Ballard Power Systems Inc. proceeded cautiously in China, limiting the potential fallout when a deal eventually turned bad – and demonstrating valuable lessons for other Canadian companies operating in emerging markets.
Last-minute negotiations stretching over the Christmas break brought no resolution to a contract dispute between the B.C.-based clean energy firm and a Chinese company that was licensing its technology.
Ballard chief executive officer Randy MacEwen said in an interview that the Chinese firm, Azure Hydrogen, had failed to pay by multiple deadlines and was trying to renegotiate the terms of the deal without meeting back payments – something Ballard simply couldn't tolerate.
On Jan. 2, after Azure missed a Dec. 31 deadline, Ballard announced it had terminated two lucrative licensing agreements for telecom backup power systems and zero-emissions buses – worth about $6-million and $11-million, respectively, to Ballard over 2014-15 alone. The firm consequently took a $4.5-million impairment charge, missed its 2014 guidance and saw its shares crash nearly 10 per cent that Friday to $2.14, the continuation of both a year-long slide and a long decline from the early 2000s – when its shares soared above $190 on high hopes for alternative energy sources.
But despite the deflating loss of the Canadian firm's first major contract in China's vast market, Ballard's Mr. MacEwen said they remained optimistic about their chances in China – where deadly pollution has spurred officials, some of whom were present when the deal was signed, to prioritize greener transportation. He added that their experience held lessons for other Canadian firms.
"As you go into these markets, you try to do the best due dilligence you can," Mr. MacEwen said. "But you never know what's going to happen."
For Ballard, which looked carefully before allowing the use of its technology, the curveball came when Azure was bought out by another Chinese firm anxious to get in on the market. Mr. MacEwan suggested the new owners may not have had the capital required to see the deal through, or else may not have fully understood how their licensing agreement was structured, and may have felt that they had overpaid for Azure, given the royalties that would flow to Ballard.
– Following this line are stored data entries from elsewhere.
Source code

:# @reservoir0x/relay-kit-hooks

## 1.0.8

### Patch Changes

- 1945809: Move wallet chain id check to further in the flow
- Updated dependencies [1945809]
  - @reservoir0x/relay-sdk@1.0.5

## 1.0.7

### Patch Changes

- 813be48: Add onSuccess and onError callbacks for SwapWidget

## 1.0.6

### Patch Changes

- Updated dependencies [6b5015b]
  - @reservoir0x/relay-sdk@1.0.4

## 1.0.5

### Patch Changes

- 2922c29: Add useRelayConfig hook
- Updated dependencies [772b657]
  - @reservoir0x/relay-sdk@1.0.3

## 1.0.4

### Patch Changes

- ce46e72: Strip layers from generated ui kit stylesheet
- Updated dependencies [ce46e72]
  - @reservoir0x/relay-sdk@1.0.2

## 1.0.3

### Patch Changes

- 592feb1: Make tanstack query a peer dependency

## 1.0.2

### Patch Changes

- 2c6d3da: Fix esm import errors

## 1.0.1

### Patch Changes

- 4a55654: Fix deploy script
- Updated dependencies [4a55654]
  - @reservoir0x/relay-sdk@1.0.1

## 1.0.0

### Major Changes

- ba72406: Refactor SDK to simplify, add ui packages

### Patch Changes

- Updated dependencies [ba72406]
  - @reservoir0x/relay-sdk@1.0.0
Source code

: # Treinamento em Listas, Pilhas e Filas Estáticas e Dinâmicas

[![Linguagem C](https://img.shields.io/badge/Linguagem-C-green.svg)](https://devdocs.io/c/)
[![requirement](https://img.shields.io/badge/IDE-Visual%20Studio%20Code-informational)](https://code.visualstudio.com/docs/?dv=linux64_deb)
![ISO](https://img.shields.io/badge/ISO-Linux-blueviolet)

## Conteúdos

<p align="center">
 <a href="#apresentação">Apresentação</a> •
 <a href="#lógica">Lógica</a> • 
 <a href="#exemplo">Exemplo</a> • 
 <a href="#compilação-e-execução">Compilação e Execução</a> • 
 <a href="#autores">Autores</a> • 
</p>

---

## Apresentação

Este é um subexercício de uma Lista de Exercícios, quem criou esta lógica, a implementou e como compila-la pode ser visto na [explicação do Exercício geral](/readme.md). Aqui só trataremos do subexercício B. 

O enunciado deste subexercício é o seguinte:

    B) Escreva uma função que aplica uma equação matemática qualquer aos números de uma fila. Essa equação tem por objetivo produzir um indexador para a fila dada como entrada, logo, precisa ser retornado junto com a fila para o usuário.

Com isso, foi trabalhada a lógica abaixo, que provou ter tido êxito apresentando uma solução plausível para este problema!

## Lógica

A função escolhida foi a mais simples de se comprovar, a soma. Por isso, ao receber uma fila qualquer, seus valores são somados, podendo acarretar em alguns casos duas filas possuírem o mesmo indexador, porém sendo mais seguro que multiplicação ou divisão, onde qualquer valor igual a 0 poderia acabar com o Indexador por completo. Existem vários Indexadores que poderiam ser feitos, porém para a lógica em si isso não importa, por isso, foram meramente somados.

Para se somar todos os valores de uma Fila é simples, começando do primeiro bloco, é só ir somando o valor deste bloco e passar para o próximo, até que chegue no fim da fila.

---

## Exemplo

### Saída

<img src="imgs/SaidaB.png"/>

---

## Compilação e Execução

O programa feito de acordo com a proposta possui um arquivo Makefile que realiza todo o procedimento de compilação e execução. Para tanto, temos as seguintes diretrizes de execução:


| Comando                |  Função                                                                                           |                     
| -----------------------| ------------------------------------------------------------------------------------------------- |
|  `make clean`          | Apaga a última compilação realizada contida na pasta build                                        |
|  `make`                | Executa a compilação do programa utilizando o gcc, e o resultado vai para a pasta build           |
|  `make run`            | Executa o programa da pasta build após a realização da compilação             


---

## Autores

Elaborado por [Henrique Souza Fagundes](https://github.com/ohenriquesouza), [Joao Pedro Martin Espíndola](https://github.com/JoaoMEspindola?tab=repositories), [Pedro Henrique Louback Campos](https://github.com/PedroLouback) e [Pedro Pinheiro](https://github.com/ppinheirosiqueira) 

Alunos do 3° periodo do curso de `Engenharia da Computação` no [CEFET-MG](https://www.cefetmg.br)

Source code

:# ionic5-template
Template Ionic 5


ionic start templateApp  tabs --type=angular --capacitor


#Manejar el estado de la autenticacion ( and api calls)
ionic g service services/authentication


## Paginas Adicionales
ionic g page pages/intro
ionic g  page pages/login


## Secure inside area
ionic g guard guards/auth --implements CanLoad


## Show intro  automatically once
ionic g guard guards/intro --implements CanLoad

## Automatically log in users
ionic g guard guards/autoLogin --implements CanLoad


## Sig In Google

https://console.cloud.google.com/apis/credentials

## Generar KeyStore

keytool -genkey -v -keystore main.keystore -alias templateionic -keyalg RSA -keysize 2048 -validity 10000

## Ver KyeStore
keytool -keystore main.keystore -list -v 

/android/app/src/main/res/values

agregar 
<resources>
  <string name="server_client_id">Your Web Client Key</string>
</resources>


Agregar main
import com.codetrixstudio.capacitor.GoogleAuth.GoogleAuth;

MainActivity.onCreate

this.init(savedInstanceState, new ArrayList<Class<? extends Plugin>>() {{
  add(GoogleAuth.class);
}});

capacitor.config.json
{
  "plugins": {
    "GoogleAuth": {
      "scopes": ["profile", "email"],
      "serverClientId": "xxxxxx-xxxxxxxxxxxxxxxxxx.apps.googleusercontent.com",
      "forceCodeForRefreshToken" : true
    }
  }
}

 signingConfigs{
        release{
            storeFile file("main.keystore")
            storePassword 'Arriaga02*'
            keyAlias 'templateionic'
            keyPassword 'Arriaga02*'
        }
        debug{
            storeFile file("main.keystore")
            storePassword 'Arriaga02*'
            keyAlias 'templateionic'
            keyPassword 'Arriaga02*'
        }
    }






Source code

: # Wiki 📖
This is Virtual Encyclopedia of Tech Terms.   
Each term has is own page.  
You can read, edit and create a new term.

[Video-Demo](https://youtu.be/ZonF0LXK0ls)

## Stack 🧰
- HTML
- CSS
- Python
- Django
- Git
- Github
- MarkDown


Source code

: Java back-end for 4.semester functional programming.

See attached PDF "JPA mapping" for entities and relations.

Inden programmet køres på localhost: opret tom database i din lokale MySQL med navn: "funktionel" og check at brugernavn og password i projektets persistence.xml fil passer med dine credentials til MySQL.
Mr. MacEwen said Ballard's experience offers three main lessons for companies doing business in China. First is the need to "stage gate" the process so that there is no transfer of intellectual property before all payments have come in. Second, Mr. MacEwen said fast-moving markets such as China require flexibility – and that striking exclusivity agreements too early, something Ballard did not do, could leave a company exposed. And lastly, he stressed that although it is difficult in some markets, executives should thoroughly validate the ownership structure of a company, and whether that company can afford to pay going forward.